WHAT YOU ARE ASKED TO DO ▸ The response must reproduce exactly every line of the material below holding the word "blob".

SUPPLIED RECORDS ▸
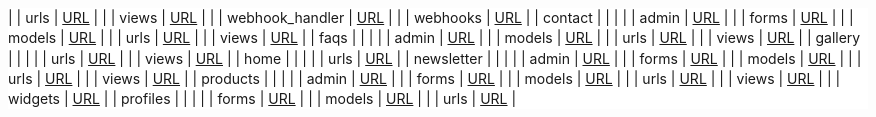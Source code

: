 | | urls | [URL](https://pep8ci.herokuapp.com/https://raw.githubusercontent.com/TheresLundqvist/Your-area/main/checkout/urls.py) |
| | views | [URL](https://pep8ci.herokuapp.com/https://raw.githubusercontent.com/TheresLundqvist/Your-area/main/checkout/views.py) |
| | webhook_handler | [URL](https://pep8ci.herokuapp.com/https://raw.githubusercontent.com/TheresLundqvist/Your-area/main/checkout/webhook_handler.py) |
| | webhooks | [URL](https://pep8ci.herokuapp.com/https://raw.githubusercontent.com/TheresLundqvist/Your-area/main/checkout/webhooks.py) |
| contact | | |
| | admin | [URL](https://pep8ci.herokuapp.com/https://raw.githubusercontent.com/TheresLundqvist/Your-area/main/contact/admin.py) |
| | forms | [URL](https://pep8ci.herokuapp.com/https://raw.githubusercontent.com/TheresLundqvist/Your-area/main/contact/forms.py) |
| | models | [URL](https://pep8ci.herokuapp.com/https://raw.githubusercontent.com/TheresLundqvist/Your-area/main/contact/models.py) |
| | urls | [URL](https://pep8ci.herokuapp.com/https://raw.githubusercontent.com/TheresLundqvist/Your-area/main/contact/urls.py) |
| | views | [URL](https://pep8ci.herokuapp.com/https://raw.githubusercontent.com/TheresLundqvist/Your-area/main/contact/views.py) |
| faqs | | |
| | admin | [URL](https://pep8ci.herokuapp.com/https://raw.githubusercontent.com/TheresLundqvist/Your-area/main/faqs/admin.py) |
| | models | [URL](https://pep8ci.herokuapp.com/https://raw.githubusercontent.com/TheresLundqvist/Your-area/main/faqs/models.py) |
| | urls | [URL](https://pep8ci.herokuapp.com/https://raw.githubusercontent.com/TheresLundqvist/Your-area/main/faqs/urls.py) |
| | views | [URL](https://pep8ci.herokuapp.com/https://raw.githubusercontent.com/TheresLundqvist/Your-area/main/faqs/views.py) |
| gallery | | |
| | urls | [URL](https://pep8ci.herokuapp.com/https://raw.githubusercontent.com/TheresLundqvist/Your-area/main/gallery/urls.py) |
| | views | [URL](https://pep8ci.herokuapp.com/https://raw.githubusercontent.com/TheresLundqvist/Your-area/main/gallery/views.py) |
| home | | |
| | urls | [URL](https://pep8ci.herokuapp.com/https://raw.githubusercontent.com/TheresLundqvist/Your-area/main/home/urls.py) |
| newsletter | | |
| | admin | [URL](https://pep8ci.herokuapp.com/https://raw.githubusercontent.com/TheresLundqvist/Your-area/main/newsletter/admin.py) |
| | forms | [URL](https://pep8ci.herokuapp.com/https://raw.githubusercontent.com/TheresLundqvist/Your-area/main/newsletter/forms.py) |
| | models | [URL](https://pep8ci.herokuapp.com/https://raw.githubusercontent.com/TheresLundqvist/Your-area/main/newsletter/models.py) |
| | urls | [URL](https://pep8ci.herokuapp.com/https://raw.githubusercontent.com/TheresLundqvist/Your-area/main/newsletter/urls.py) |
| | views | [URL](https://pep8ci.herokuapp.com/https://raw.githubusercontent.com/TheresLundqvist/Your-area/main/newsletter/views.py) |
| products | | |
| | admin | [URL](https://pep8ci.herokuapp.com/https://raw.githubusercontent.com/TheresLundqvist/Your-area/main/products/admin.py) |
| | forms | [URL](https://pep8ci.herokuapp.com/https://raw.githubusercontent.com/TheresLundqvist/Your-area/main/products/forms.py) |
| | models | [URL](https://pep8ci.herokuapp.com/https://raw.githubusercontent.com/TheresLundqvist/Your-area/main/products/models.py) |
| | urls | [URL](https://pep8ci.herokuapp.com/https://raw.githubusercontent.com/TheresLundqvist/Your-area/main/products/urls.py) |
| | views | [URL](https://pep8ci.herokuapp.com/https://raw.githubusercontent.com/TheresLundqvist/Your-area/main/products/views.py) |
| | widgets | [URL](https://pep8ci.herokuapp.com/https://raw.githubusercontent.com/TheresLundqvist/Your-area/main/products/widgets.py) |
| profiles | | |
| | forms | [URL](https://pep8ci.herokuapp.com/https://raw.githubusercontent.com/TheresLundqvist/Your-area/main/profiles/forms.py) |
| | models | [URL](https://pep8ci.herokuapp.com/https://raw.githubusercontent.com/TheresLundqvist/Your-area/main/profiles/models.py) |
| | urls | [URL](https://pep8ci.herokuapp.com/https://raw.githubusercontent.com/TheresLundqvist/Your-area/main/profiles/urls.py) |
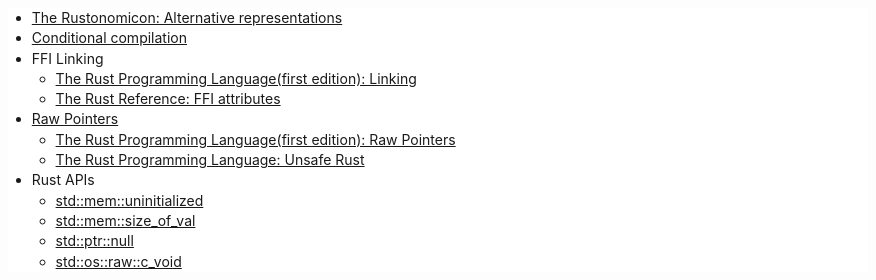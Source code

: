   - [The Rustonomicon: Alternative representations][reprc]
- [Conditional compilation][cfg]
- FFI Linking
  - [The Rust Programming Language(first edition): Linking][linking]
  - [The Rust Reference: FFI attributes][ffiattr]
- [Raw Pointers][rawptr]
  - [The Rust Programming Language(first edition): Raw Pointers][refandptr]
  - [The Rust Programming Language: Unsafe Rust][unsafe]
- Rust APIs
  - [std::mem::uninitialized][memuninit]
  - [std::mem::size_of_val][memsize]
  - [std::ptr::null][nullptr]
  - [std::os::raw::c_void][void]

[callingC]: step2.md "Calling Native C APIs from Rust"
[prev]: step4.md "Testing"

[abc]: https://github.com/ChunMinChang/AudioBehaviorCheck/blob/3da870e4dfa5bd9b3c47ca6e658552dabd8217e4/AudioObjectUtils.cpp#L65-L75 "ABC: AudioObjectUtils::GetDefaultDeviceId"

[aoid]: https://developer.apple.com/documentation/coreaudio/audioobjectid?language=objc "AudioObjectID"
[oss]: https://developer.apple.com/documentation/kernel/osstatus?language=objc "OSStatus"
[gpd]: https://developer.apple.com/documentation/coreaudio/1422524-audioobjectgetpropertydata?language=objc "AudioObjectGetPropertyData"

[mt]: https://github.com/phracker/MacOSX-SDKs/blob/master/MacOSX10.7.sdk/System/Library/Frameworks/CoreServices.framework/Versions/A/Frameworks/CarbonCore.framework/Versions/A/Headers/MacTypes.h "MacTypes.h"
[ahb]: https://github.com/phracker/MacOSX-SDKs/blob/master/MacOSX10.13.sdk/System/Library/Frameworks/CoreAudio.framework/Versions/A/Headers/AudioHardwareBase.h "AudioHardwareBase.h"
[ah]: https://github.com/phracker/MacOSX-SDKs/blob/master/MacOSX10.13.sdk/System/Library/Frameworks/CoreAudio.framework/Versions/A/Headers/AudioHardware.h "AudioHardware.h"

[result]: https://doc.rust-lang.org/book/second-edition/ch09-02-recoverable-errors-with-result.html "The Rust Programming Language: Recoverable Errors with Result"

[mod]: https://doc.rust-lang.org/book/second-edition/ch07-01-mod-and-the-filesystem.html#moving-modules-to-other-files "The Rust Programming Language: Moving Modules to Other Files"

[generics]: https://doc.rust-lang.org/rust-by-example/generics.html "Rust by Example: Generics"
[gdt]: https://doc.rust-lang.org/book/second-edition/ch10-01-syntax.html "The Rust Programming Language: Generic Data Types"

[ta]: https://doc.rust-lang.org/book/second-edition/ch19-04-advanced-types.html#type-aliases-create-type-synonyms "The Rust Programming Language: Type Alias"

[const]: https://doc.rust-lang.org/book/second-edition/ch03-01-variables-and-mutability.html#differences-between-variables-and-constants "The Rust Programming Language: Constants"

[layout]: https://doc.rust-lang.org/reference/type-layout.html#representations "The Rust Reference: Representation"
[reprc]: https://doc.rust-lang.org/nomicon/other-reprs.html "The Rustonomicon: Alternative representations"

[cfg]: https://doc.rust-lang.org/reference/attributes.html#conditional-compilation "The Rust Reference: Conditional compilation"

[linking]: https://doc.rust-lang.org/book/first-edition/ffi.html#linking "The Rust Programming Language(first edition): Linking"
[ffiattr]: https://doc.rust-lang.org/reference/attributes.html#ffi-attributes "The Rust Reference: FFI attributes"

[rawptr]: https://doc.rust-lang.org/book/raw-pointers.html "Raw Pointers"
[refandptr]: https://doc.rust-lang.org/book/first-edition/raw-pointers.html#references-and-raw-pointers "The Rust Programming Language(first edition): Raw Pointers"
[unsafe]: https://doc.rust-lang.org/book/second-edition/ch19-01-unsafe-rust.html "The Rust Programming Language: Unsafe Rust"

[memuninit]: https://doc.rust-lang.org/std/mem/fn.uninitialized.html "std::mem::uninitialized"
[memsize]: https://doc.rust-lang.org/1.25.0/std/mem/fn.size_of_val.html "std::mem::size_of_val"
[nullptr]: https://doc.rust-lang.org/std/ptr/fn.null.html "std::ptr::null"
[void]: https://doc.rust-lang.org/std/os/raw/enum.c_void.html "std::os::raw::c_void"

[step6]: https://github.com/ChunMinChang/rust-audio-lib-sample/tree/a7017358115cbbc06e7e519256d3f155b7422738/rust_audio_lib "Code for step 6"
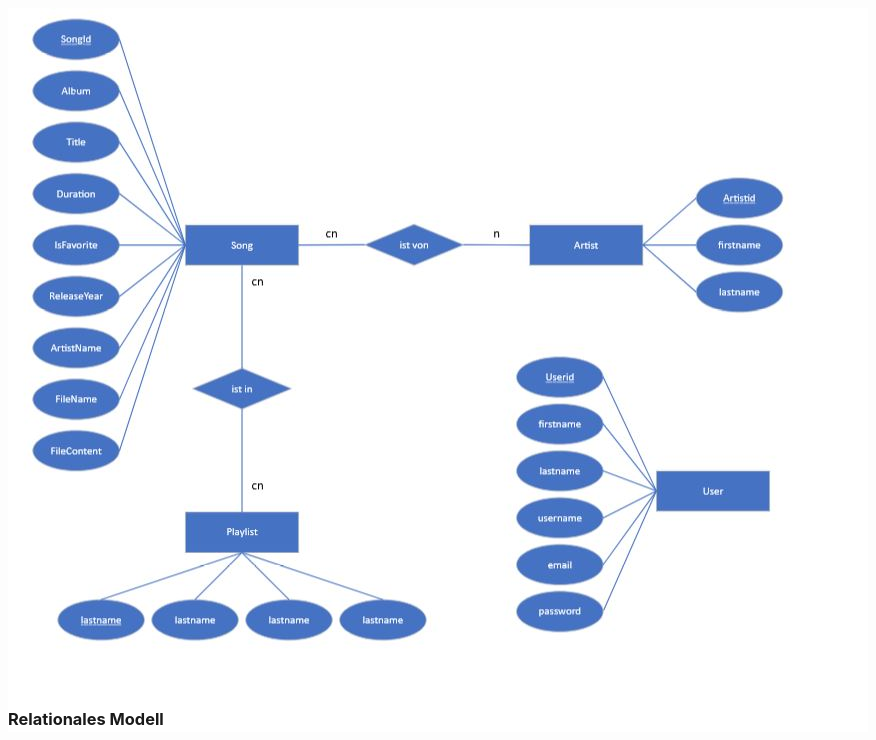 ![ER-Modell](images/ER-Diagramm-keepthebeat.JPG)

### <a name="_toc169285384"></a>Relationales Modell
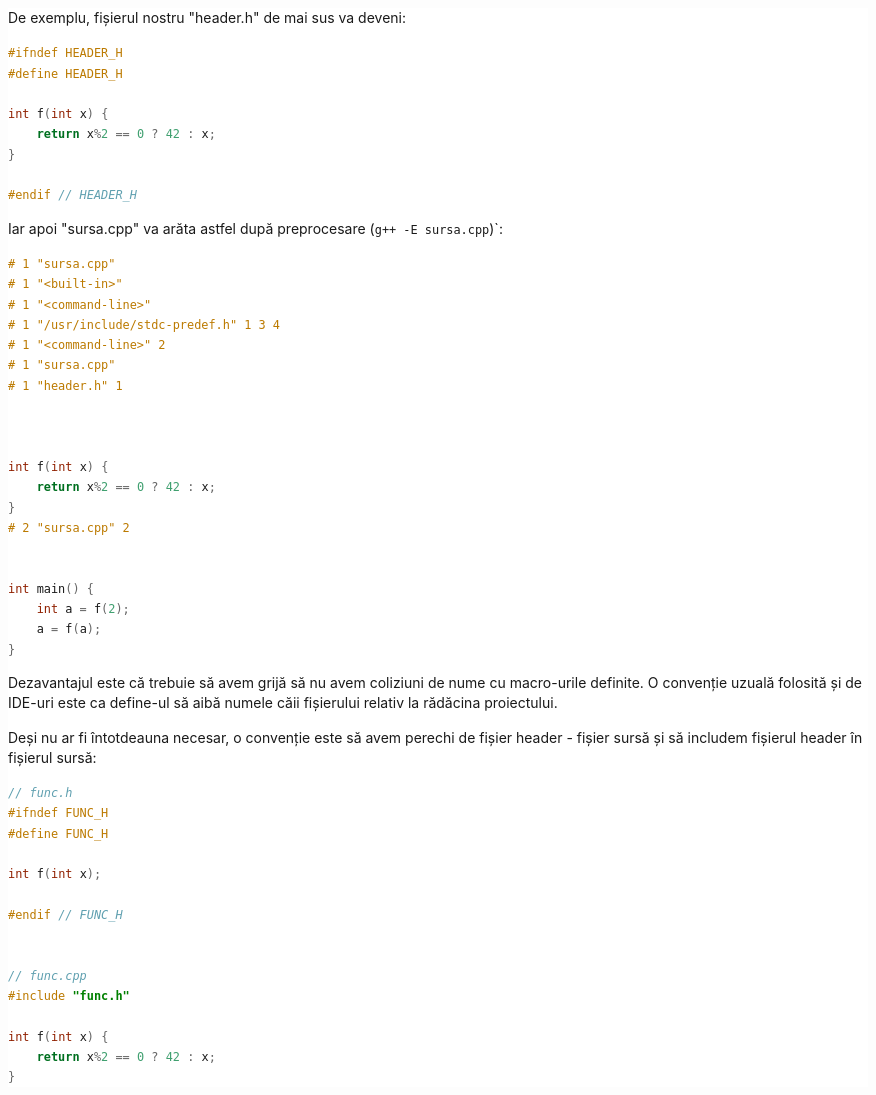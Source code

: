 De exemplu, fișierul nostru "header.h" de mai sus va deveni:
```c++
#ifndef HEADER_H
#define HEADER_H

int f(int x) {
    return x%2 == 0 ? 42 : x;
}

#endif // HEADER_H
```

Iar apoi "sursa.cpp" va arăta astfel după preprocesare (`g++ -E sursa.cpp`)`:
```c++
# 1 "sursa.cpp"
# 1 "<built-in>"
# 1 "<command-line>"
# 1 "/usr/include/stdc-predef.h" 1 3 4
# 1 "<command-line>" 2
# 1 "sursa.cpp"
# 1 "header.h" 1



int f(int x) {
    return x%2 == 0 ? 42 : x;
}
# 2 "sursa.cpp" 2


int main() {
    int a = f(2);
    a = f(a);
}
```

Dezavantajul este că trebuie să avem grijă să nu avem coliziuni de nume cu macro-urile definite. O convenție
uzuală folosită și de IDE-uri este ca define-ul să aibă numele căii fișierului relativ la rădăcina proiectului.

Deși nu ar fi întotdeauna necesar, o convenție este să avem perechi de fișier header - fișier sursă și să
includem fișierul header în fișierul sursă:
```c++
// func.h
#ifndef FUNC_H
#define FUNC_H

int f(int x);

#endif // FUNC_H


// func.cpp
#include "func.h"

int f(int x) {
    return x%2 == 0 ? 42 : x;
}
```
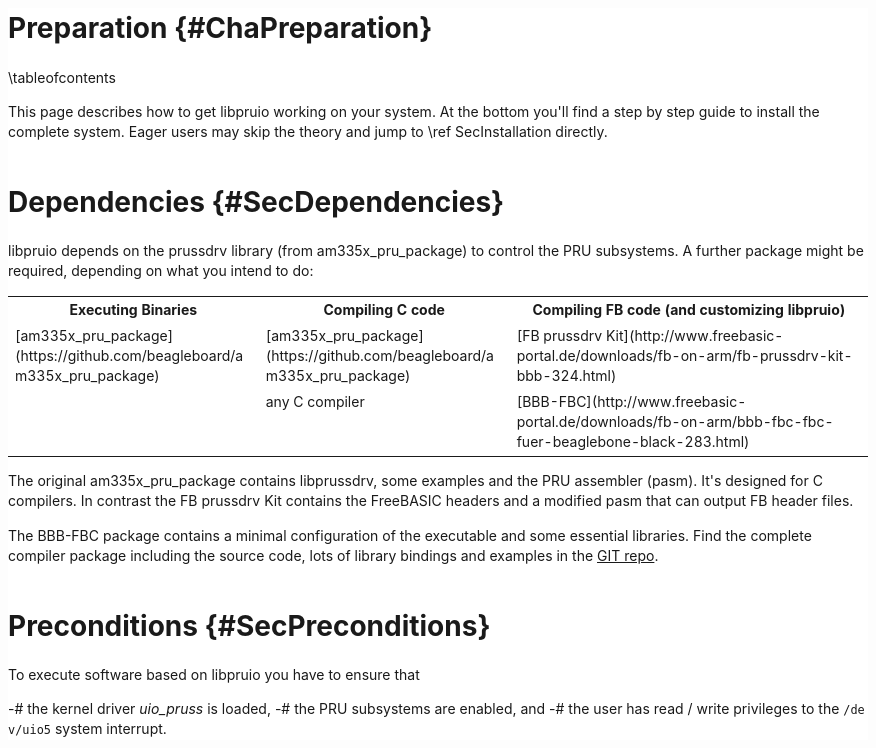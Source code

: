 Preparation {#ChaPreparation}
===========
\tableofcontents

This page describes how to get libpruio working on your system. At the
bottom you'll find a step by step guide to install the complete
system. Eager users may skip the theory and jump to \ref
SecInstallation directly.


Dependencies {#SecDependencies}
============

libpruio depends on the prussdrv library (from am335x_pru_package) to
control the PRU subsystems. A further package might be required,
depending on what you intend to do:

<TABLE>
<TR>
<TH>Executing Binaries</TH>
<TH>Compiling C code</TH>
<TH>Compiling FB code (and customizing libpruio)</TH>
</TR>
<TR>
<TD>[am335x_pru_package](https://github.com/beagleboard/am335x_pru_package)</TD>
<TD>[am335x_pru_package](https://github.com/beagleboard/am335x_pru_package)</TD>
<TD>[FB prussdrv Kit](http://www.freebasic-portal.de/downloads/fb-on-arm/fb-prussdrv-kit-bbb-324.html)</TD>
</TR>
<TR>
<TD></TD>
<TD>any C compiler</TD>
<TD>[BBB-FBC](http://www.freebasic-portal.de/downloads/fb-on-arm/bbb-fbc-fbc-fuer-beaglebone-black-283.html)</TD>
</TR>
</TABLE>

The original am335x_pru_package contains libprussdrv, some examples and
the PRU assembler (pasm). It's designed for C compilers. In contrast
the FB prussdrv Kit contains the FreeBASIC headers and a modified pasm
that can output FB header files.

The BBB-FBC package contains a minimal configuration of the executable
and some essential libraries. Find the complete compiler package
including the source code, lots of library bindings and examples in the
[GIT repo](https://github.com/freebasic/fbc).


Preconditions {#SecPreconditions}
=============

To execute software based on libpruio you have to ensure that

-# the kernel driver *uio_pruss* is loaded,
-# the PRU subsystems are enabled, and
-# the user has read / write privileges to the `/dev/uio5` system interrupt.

TASK SOLUTION ▸
[abc]: https://github.com/ChunMinChang/AudioBehaviorCheck/blob/3da870e4dfa5bd9b3c47ca6e658552dabd8217e4/AudioObjectUtils.cpp#L65-L75 "ABC: AudioObjectUtils::GetDefaultDeviceId"
[mt]: https://github.com/phracker/MacOSX-SDKs/blob/master/MacOSX10.7.sdk/System/Library/Frameworks/CoreServices.framework/Versions/A/Frameworks/CarbonCore.framework/Versions/A/Headers/MacTypes.h "MacTypes.h"
[ahb]: https://github.com/phracker/MacOSX-SDKs/blob/master/MacOSX10.13.sdk/System/Library/Frameworks/CoreAudio.framework/Versions/A/Headers/AudioHardwareBase.h "AudioHardwareBase.h"
[ah]: https://github.com/phracker/MacOSX-SDKs/blob/master/MacOSX10.13.sdk/System/Library/Frameworks/CoreAudio.framework/Versions/A/Headers/AudioHardware.h "AudioHardware.h"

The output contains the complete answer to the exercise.